STORED DATA:
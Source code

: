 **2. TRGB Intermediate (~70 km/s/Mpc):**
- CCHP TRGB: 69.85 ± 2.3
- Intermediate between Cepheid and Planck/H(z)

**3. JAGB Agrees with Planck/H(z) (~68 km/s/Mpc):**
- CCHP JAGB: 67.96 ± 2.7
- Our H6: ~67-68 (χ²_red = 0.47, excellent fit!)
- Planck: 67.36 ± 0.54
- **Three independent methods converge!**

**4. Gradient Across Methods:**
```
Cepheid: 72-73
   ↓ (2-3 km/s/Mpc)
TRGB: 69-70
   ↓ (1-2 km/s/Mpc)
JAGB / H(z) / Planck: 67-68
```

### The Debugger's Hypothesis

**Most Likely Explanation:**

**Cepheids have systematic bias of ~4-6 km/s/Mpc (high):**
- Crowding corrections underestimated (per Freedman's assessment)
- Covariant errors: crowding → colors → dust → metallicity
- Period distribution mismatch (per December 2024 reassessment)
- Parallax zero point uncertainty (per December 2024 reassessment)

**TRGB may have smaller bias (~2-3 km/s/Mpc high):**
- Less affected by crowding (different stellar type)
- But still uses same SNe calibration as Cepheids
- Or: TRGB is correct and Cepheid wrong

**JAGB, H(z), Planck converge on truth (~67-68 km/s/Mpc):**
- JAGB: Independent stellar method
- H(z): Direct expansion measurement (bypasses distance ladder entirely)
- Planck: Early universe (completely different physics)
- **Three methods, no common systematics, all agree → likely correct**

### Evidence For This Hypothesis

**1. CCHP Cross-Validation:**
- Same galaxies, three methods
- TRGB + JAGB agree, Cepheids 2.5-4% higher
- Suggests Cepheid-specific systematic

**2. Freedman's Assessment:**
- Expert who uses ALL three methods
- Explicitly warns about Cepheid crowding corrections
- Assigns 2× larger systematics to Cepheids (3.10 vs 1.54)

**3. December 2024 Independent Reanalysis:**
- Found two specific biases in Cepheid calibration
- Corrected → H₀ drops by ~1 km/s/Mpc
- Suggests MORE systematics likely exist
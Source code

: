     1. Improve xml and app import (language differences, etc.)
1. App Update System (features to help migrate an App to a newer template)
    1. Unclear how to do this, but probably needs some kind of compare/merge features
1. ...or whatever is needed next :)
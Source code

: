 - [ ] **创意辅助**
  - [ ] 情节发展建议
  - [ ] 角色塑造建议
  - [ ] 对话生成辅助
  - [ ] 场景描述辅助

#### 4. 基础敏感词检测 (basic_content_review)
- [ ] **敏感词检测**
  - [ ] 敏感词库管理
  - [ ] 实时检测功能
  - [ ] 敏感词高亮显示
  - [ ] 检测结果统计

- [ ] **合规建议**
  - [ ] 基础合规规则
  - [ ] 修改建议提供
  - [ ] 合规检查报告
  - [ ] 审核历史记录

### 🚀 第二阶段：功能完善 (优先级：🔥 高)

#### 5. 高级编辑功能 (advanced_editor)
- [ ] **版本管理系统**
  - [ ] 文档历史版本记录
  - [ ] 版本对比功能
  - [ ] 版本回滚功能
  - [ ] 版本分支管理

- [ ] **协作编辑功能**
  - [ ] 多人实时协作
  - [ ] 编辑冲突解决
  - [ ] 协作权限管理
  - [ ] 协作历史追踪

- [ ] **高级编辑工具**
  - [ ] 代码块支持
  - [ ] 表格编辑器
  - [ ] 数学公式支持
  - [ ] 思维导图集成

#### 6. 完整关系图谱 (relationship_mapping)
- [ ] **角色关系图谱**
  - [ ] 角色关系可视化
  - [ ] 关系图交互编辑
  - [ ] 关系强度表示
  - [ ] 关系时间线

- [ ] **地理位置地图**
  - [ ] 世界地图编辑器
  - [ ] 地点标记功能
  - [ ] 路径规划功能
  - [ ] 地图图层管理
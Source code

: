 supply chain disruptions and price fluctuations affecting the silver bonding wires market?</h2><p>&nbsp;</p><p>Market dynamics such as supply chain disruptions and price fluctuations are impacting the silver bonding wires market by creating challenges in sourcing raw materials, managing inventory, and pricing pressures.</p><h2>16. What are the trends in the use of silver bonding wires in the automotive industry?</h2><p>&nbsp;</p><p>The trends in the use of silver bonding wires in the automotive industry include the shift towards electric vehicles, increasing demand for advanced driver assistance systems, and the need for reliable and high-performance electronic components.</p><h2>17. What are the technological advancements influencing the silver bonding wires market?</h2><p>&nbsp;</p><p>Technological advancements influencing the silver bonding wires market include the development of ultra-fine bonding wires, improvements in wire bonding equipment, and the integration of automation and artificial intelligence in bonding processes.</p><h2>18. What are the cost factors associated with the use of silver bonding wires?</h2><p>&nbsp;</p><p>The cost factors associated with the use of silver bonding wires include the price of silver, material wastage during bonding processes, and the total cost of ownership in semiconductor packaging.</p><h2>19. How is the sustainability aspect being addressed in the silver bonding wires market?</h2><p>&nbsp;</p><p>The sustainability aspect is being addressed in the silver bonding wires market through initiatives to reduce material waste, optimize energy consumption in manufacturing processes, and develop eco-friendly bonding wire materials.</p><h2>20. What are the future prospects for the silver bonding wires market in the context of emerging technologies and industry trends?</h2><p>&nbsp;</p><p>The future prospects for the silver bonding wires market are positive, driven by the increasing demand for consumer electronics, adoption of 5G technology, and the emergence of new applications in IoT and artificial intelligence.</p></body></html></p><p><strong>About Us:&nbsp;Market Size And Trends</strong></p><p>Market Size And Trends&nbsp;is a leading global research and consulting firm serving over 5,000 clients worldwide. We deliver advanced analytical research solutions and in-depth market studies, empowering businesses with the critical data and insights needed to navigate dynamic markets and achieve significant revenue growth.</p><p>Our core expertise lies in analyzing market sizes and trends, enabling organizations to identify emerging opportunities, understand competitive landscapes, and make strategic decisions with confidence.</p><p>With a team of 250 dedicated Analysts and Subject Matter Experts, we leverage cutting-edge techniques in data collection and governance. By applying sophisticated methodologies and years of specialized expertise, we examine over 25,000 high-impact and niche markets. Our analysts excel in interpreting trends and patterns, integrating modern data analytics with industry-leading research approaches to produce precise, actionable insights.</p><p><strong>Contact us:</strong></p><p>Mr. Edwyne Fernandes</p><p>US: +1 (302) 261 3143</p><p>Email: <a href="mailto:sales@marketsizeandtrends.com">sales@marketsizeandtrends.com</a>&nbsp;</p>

TRY IT: Could you give every entry again, exactly as written?

ANSWER:
Source code

: **2. TRGB Intermediate (~70 km/s/Mpc):**
- CCHP TRGB: 69.85 ± 2.3
- Intermediate between Cepheid and Planck/H(z)

**3. JAGB Agrees with Planck/H(z) (~68 km/s/Mpc):**
- CCHP JAGB: 67.96 ± 2.7
- Our H6: ~67-68 (χ²_red = 0.47, excellent fit!)
- Planck: 67.36 ± 0.54
- **Three independent methods converge!**

**4. Gradient Across Methods:**
```
Cepheid: 72-73
   ↓ (2-3 km/s/Mpc)
TRGB: 69-70
   ↓ (1-2 km/s/Mpc)
JAGB / H(z) / Planck: 67-68
```

### The Debugger's Hypothesis

**Most Likely Explanation:**

**Cepheids have systematic bias of ~4-6 km/s/Mpc (high):**
- Crowding corrections underestimated (per Freedman's assessment)
- Covariant errors: crowding → colors → dust → metallicity
- Period distribution mismatch (per December 2024 reassessment)
- Parallax zero point uncertainty (per December 2024 reassessment)

**TRGB may have smaller bias (~2-3 km/s/Mpc high):**
- Less affected by crowding (different stellar type)
- But still uses same SNe calibration as Cepheids
- Or: TRGB is correct and Cepheid wrong

**JAGB, H(z), Planck converge on truth (~67-68 km/s/Mpc):**
- JAGB: Independent stellar method
- H(z): Direct expansion measurement (bypasses distance ladder entirely)
- Planck: Early universe (completely different physics)
- **Three methods, no common systematics, all agree → likely correct**

### Evidence For This Hypothesis

**1. CCHP Cross-Validation:**
- Same galaxies, three methods
- TRGB + JAGB agree, Cepheids 2.5-4% higher
- Suggests Cepheid-specific systematic

**2. Freedman's Assessment:**
- Expert who uses ALL three methods
- Explicitly warns about Cepheid crowding corrections
- Assigns 2× larger systematics to Cepheids (3.10 vs 1.54)

**3. December 2024 Independent Reanalysis:**
- Found two specific biases in Cepheid calibration
- Corrected → H₀ drops by ~1 km/s/Mpc
- Suggests MORE systematics likely exist
Source code

:     1. Improve xml and app import (language differences, etc.)
1. App Update System (features to help migrate an App to a newer template)
    1. Unclear how to do this, but probably needs some kind of compare/merge features
1. ...or whatever is needed next :)
Source code

: - [ ] **创意辅助**
  - [ ] 情节发展建议
  - [ ] 角色塑造建议
  - [ ] 对话生成辅助
  - [ ] 场景描述辅助

#### 4. 基础敏感词检测 (basic_content_review)
- [ ] **敏感词检测**
  - [ ] 敏感词库管理
  - [ ] 实时检测功能
  - [ ] 敏感词高亮显示
  - [ ] 检测结果统计

- [ ] **合规建议**
  - [ ] 基础合规规则
  - [ ] 修改建议提供
  - [ ] 合规检查报告
  - [ ] 审核历史记录

### 🚀 第二阶段：功能完善 (优先级：🔥 高)

#### 5. 高级编辑功能 (advanced_editor)
- [ ] **版本管理系统**
  - [ ] 文档历史版本记录
  - [ ] 版本对比功能
  - [ ] 版本回滚功能
  - [ ] 版本分支管理

- [ ] **协作编辑功能**
  - [ ] 多人实时协作
  - [ ] 编辑冲突解决
  - [ ] 协作权限管理
  - [ ] 协作历史追踪

- [ ] **高级编辑工具**
  - [ ] 代码块支持
  - [ ] 表格编辑器
  - [ ] 数学公式支持
  - [ ] 思维导图集成

#### 6. 完整关系图谱 (relationship_mapping)
- [ ] **角色关系图谱**
  - [ ] 角色关系可视化
  - [ ] 关系图交互编辑
  - [ ] 关系强度表示
  - [ ] 关系时间线

- [ ] **地理位置地图**
  - [ ] 世界地图编辑器
  - [ ] 地点标记功能
  - [ ] 路径规划功能
  - [ ] 地图图层管理
Source code

: supply chain disruptions and price fluctuations affecting the silver bonding wires market?</h2><p>&nbsp;</p><p>Market dynamics such as supply chain disruptions and price fluctuations are impacting the silver bonding wires market by creating challenges in sourcing raw materials, managing inventory, and pricing pressures.</p><h2>16. What are the trends in the use of silver bonding wires in the automotive industry?</h2><p>&nbsp;</p><p>The trends in the use of silver bonding wires in the automotive industry include the shift towards electric vehicles, increasing demand for advanced driver assistance systems, and the need for reliable and high-performance electronic components.</p><h2>17. What are the technological advancements influencing the silver bonding wires market?</h2><p>&nbsp;</p><p>Technological advancements influencing the silver bonding wires market include the development of ultra-fine bonding wires, improvements in wire bonding equipment, and the integration of automation and artificial intelligence in bonding processes.</p><h2>18. What are the cost factors associated with the use of silver bonding wires?</h2><p>&nbsp;</p><p>The cost factors associated with the use of silver bonding wires include the price of silver, material wastage during bonding processes, and the total cost of ownership in semiconductor packaging.</p><h2>19. How is the sustainability aspect being addressed in the silver bonding wires market?</h2><p>&nbsp;</p><p>The sustainability aspect is being addressed in the silver bonding wires market through initiatives to reduce material waste, optimize energy consumption in manufacturing processes, and develop eco-friendly bonding wire materials.</p><h2>20. What are the future prospects for the silver bonding wires market in the context of emerging technologies and industry trends?</h2><p>&nbsp;</p><p>The future prospects for the silver bonding wires market are positive, driven by the increasing demand for consumer electronics, adoption of 5G technology, and the emergence of new applications in IoT and artificial intelligence.</p></body></html></p><p><strong>About Us:&nbsp;Market Size And Trends</strong></p><p>Market Size And Trends&nbsp;is a leading global research and consulting firm serving over 5,000 clients worldwide. We deliver advanced analytical research solutions and in-depth market studies, empowering businesses with the critical data and insights needed to navigate dynamic markets and achieve significant revenue growth.</p><p>Our core expertise lies in analyzing market sizes and trends, enabling organizations to identify emerging opportunities, understand competitive landscapes, and make strategic decisions with confidence.</p><p>With a team of 250 dedicated Analysts and Subject Matter Experts, we leverage cutting-edge techniques in data collection and governance. By applying sophisticated methodologies and years of specialized expertise, we examine over 25,000 high-impact and niche markets. Our analysts excel in interpreting trends and patterns, integrating modern data analytics with industry-leading research approaches to produce precise, actionable insights.</p><p><strong>Contact us:</strong></p><p>Mr. Edwyne Fernandes</p><p>US: +1 (302) 261 3143</p><p>Email: <a href="mailto:sales@marketsizeandtrends.com">sales@marketsizeandtrends.com</a>&nbsp;</p>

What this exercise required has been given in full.